David couldn’t turn, so he pushed himself back, shoving with his hands, scooting bac
kward the way he’d come. He went as fast as he could, but he didn’t go fast enough. In front of David, framed by the end of the duct, there now appeared a floating face, but not the man’s face. It was the gray face of a boy. The boy’s mouth was open, he was yelling, but there was no sound. Then, right through that face, another face appeared—that of the old man. He must have got a chair to stand on. David yelped with terror. He could see through the boy! He buried his own face in his arms so he couldn’t be recognized and pushed with his elbows to scoot himself the final few feet back into the main duct.
“Come back!” pleaded the old man. But David was going fast. He scuttled backward to the junction as the old man waved and grinned and begged him not to go. David popped out into the big duct, turned around, and shot like a ferret toward the duct. He was clanging and banging away like a spanner in the works. He got to the way down and paused, hanging over it, holding himself up on his hands and legs like a spider, ready to drop. But before he went, he had to look back, he just had to, so he stopped, ducked his head, and peered back from between his legs.

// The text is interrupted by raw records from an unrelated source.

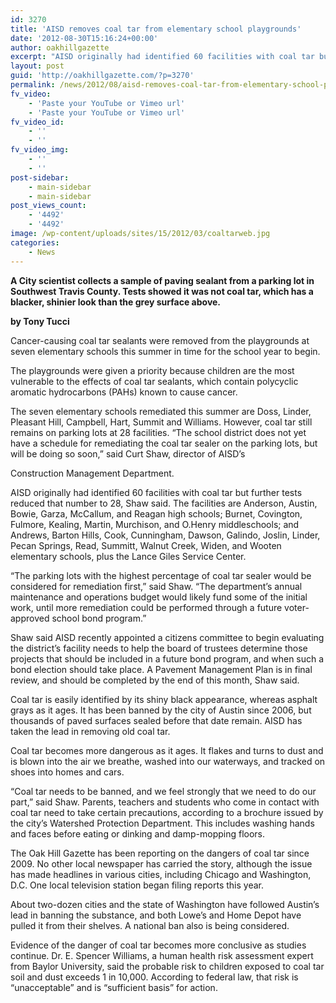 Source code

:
 ```yaml
---
id: 3270
title: 'AISD removes coal tar from elementary school playgrounds'
date: '2012-08-30T15:16:24+00:00'
author: oakhillgazette
excerpt: "AISD originally had identified 60 facilities with coal tar but further tests reduced that number to 28. The facilities are Anderson, Austin, Bowie, Garza, McCallum, and Reagan high schools; Burnet, Covington, Fulmore, Kealing, Martin, Murchison, and O.Henry middleschools; and Andrews, Barton Hills, Cook, Cunningham, Dawson, Galindo, Joslin, Linder, Pecan Springs, Read, Summitt, Walnut Creek, Widen, and Wooten elementary schools, plus the Lance Giles Service Center.\n"
layout: post
guid: 'http://oakhillgazette.com/?p=3270'
permalink: /news/2012/08/aisd-removes-coal-tar-from-elementary-school-playgrounds/
fv_video:
    - 'Paste your YouTube or Vimeo url'
    - 'Paste your YouTube or Vimeo url'
fv_video_id:
    - ''
    - ''
fv_video_img:
    - ''
    - ''
post-sidebar:
    - main-sidebar
    - main-sidebar
post_views_count:
    - '4492'
    - '4492'
image: /wp-content/uploads/sites/15/2012/03/coaltarweb.jpg
categories:
    - News
---
```


**A City scientist collects a sample of paving sealant from a parking lot in Southwest Travis County. Tests showed it was not coal tar, which has a blacker, shinier look than the grey surface above.**

**by Tony Tucci**

Cancer-causing coal tar sealants were removed from the playgrounds at seven elementary schools this summer in time for the school year to begin.

The playgrounds were given a priority because children are the most vulnerable to the effects of coal tar sealants, which contain polycyclic aromatic hydrocarbons (PAHs) known to cause cancer.

The seven elementary schools remediated this summer are Doss, Linder, Pleasant Hill, Campbell, Hart, Summit and Williams. However, coal tar still remains on parking lots at 28 facilities. “The school district does not yet have a schedule for remediating the coal tar sealer on the parking lots, but will be doing so soon,” said Curt Shaw, director of AISD’s

Construction Management Department.

AISD originally had identified 60 facilities with coal tar but further tests reduced that number to 28, Shaw said. The facilities are Anderson, Austin, Bowie, Garza, McCallum, and Reagan high schools; Burnet, Covington, Fulmore, Kealing, Martin, Murchison, and O.Henry middleschools; and Andrews, Barton Hills, Cook, Cunningham, Dawson, Galindo, Joslin, Linder, Pecan Springs, Read, Summitt, Walnut Creek, Widen, and Wooten elementary schools, plus the Lance Giles Service Center.

“The parking lots with the highest percentage of coal tar sealer would be considered for remediation first,” said Shaw. “The department’s annual maintenance and operations budget would likely fund some of the initial work, until more remediation could be performed through a future voter-approved school bond program.”

Shaw said AISD recently appointed a citizens committee to begin evaluating the district’s facility needs to help the board of trustees determine those projects that should be included in a future bond program, and when such a bond election should take place. A Pavement Management Plan is in final review, and should be completed by the end of this month, Shaw said.

Coal tar is easily identified by its shiny black appearance, whereas asphalt grays as it ages. It has been banned by the city of Austin since 2006, but thousands of paved surfaces sealed before that date remain. AISD has taken the lead in removing old coal tar.

Coal tar becomes more dangerous as it ages. It flakes and turns to dust and is blown into the air we breathe, washed into our waterways, and tracked on shoes into homes and cars.

“Coal tar needs to be banned, and we feel strongly that we need to do our part,” said Shaw. Parents, teachers and students who come in contact with coal tar need to take certain precautions, according to a brochure issued by the city’s Watershed Protection Department. This includes washing hands and faces before eating or dinking and damp-mopping floors.

The Oak Hill Gazette has been reporting on the dangers of coal tar since 2009. No other local newspaper has carried the story, although the issue has made headlines in various cities, including Chicago and Washington, D.C. One local television station began filing reports this year.

About two-dozen cities and the state of Washington have followed Austin’s lead in banning the substance, and both Lowe’s and Home Depot have pulled it from their shelves. A national ban also is being considered.

Evidence of the danger of coal tar becomes more conclusive as studies continue. Dr. E. Spencer Williams, a human health risk assessment expert from Baylor University, said the probable risk to children exposed to coal tar soil and dust exceeds 1 in 10,000. According to federal law, that risk is “unacceptable” and is “sufficient basis” for action. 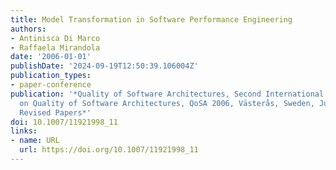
 ```yaml
---
title: Model Transformation in Software Performance Engineering
authors:
- Antinisca Di Marco
- Raffaela Mirandola
date: '2006-01-01'
publishDate: '2024-09-19T12:50:39.106004Z'
publication_types:
- paper-conference
publication: '*Quality of Software Architectures, Second International Conference
  on Quality of Software Architectures, QoSA 2006, Västerås, Sweden, June 27-29, 2006
  Revised Papers*'
doi: 10.1007/11921998_11
links:
- name: URL
  url: https://doi.org/10.1007/11921998_11
---
```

The ghost was rushing forward toward David. As he came he grew bigger and bigger, until he was like a truck charging through the ducts. David screamed and the ghostly boy opened his mouth and screamed back. But his scream wasn’t the scream of a child. It was the scream of an old, old man. “Come back, come back,” screamed the ghost in his cracked old voice. “Don’t leave me. Don’t go!”
David let go and fell like a stone three feet down to the board below. He lay panting for seconds, listening to the old man’s desperate calls. He twisted and looked up just in time to see the pale frightened face of the ghostly boy looking down at him. The mouth opened.
“Don’t leave me,” came the voice of the old man from far away. David screamed again, “Go away!” Then he pushed himself out of the duct and plopped into the safety of his own home.